In 1971 when Zulfikar Ali Bhutto and the Pakistan People's Party came to power land reforms were "at the center" of that government's plans to transform Pakistan in to a "democratic Islamic socialist" state. The regime issued two land reform laws. A 1972 law (Martial Law Regulation - MLR 115, "promlogated" by the prime minister rather than passed by the National Assembly) was designed to place ceilings on the agricultural holding of Pakistan's large landlords (usually 150 acres but 300 acres if the land was unirrigated; exceptions were granted for tractors or installed tubewells[43]). Land was to be seized by the state without compensation and distributed to the landless.[44] Another provision of the law gave "first right of pre-emption" (right of first refusal to buy the land) to the existing tenants. In 1977, a bill was passed by the National Assembly, reducing the ceiling still further to 100 acres—although this act provided for compensation to landlords.[44]
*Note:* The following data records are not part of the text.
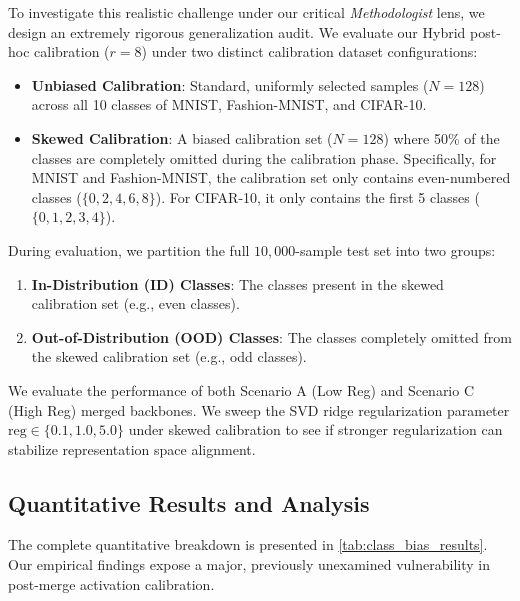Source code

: \documentclass{article}
\theoremstyle{plain}
\theoremstyle{definition}
\theoremstyle{remark}
\begin{document}
To investigate this realistic challenge under our critical \textit{Methodologist} lens, we design an extremely rigorous generalization audit. We evaluate our Hybrid post-hoc calibration ($r=8$) under two distinct calibration dataset configurations:
\begin{itemize}
    \item \textbf{Unbiased Calibration}: Standard, uniformly selected samples ($N=128$) across all 10 classes of MNIST, Fashion-MNIST, and CIFAR-10.
    \item \textbf{Skewed Calibration}: A biased calibration set ($N=128$) where 50\% of the classes are completely omitted during the calibration phase. Specifically, for MNIST and Fashion-MNIST, the calibration set only contains even-numbered classes ($\{0, 2, 4, 6, 8\}$). For CIFAR-10, it only contains the first 5 classes ($\{0, 1, 2, 3, 4\}$).
\end{itemize}

During evaluation, we partition the full $10,000$-sample test set into two groups:
\begin{enumerate}
    \item \textbf{In-Distribution (ID) Classes}: The classes present in the skewed calibration set (e.g., even classes).
    \item \textbf{Out-of-Distribution (OOD) Classes}: The classes completely omitted from the skewed calibration set (e.g., odd classes).
\end{enumerate}
We evaluate the performance of both Scenario A (Low Reg) and Scenario C (High Reg) merged backbones. We sweep the SVD ridge regularization parameter $\text{reg} \in \{0.1, 1.0, 5.0\}$ under skewed calibration to see if stronger regularization can stabilize representation space alignment.

\subsection{Quantitative Results and Analysis}
The complete quantitative breakdown is presented in \cref{tab:class_bias_results}. Our empirical findings expose a major, previously unexamined vulnerability in post-merge activation calibration.
\end{document}

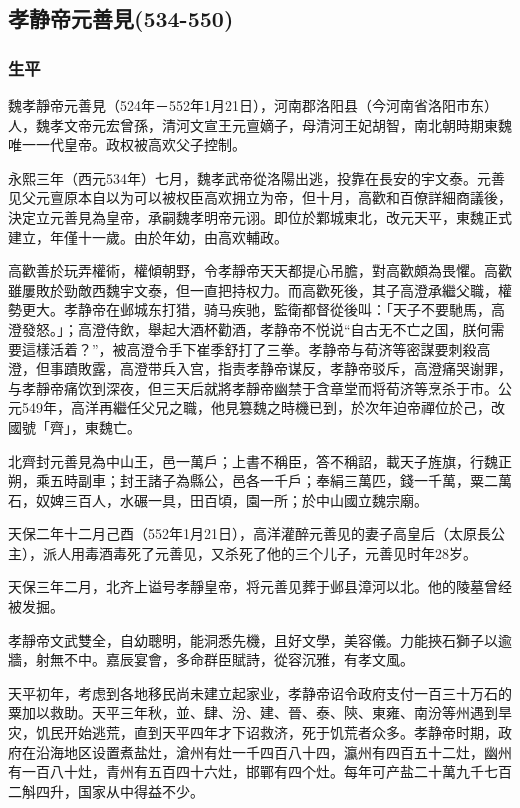 
\subsection{孝静帝元善見\tiny(534-550)}

\subsubsection{生平}

魏孝靜帝元善見（524年－552年1月21日），河南郡洛阳县（今河南省洛阳市东）人，魏孝文帝元宏曾孫，清河文宣王元亶嫡子，母清河王妃胡智，南北朝時期東魏唯一一代皇帝。政权被高欢父子控制。

永熙三年（西元534年）七月，魏孝武帝從洛陽出逃，投靠在長安的宇文泰。元善见父元亶原本自以为可以被权臣高欢拥立为帝，但十月，高歡和百僚詳細商議後，決定立元善見為皇帝，承嗣魏孝明帝元诩。即位於鄴城東北，改元天平，東魏正式建立，年僅十一歲。由於年幼，由高欢輔政。

高歡善於玩弄權術，權傾朝野，令孝靜帝天天都提心吊膽，對高歡頗為畏懼。高歡雖屢敗於勁敵西魏宇文泰，但一直把持权力。而高歡死後，其子高澄承繼父職，權勢更大。孝静帝在邺城东打猎，骑马疾驰，監衛都督從後叫：「天子不要馳馬，高澄發怒。」；高澄侍飲，舉起大酒杯勸酒，孝静帝不悦说“自古无不亡之国，朕何需要這樣活着？”，被高澄令手下崔季舒打了三拳。孝静帝与荀济等密謀要刺殺高澄，但事蹟敗露，高澄带兵入宫，指责孝静帝谋反，孝静帝驳斥，高澄痛哭谢罪，与孝靜帝痛饮到深夜，但三天后就將孝靜帝幽禁于含章堂而将荀济等烹杀于市。公元549年，高洋再繼任父兄之職，他見篡魏之時機已到，於次年迫帝禪位於己，改國號「齊」，東魏亡。

北齊封元善見為中山王，邑一萬戶；上書不稱臣，答不稱詔，載天子旌旗，行魏正朔，乘五時副車；封王諸子為縣公，邑各一千戶；奉絹三萬匹，錢一千萬，粟二萬石，奴婢三百人，水碾一具，田百頃，園一所；於中山國立魏宗廟。

天保二年十二月己酉（552年1月21日），高洋灌醉元善见的妻子高皇后（太原長公主），派人用毒酒毒死了元善见，又杀死了他的三个儿子，元善见时年28岁。

天保三年二月，北齐上谥号孝靜皇帝，将元善见葬于邺县漳河以北。他的陵墓曾经被发掘。

孝靜帝文武雙全，自幼聰明，能洞悉先機，且好文學，美容儀。力能挾石獅子以逾牆，射無不中。嘉辰宴會，多命群臣賦詩，從容沉雅，有孝文風。

天平初年，考虑到各地移民尚未建立起家业，孝静帝诏令政府支付一百三十万石的粟加以救助。天平三年秋，並、肆、汾、建、晉、泰、陝、東雍、南汾等州遇到旱灾，饥民开始逃荒，直到天平四年才下诏救济，死于饥荒者众多。孝静帝时期，政府在沿海地区设置煮盐灶，滄州有灶一千四百八十四，瀛州有四百五十二灶，幽州有一百八十灶，青州有五百四十六灶，邯鄲有四个灶。每年可产盐二十萬九千七百二斛四升，国家从中得益不少。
The implementation of land reforms was criticized[45] for the modest amount of land seized and redistributed to the peasants, less-than-equitable administration—implementation was much more robust in the NWFP and Balochistan, where opposition to Bhutto was centered—and for being inherently "un-Islamic".[45] Many of Pakistan's large landlords mobilized against the reforms which they saw as "a direct challenged to their long-standing interest in maintaining political control in Pakistan's rural areas".

Undoing

After Ali Bhutto was overthrown, landlords who had lost as a result of land reform appealed to "Islamic Courts" (i.e. the Shariah Appellate Bench and Federal Shariat Court), established by Bhutto's successor General Zia-ul-Haq, and these, rather than the executive or legislature of Pakistan, undid much of Ali Bhutto's reform program. According to scholar Charles H. Kennedy, the courts effectively "suspended implementation" of the land reforms, "repealed the reforms, drafted new legislation, and then interpreted the new laws' meanings".[46]

"In early 1979, the "Shariat Bench" of the Peshawar High Court" found the section of the 1972 law granting tenants the right to buy land they worked before other offers ("right to preemption") was "repugnant to Islam" and thus void. The petitioners against the law had successfully argued that "nowhere in the Holy Quran or Sunnah" was there mention of a tenant's right to preemption.[47] The right to preemption according to the a hadith (the recorded reports of the teachings, deeds and sayings of the Islamic prophet Muhammad that make up much of the Sunnah) according to the petitioners and judges of the Shariat Bench went instead to the[47]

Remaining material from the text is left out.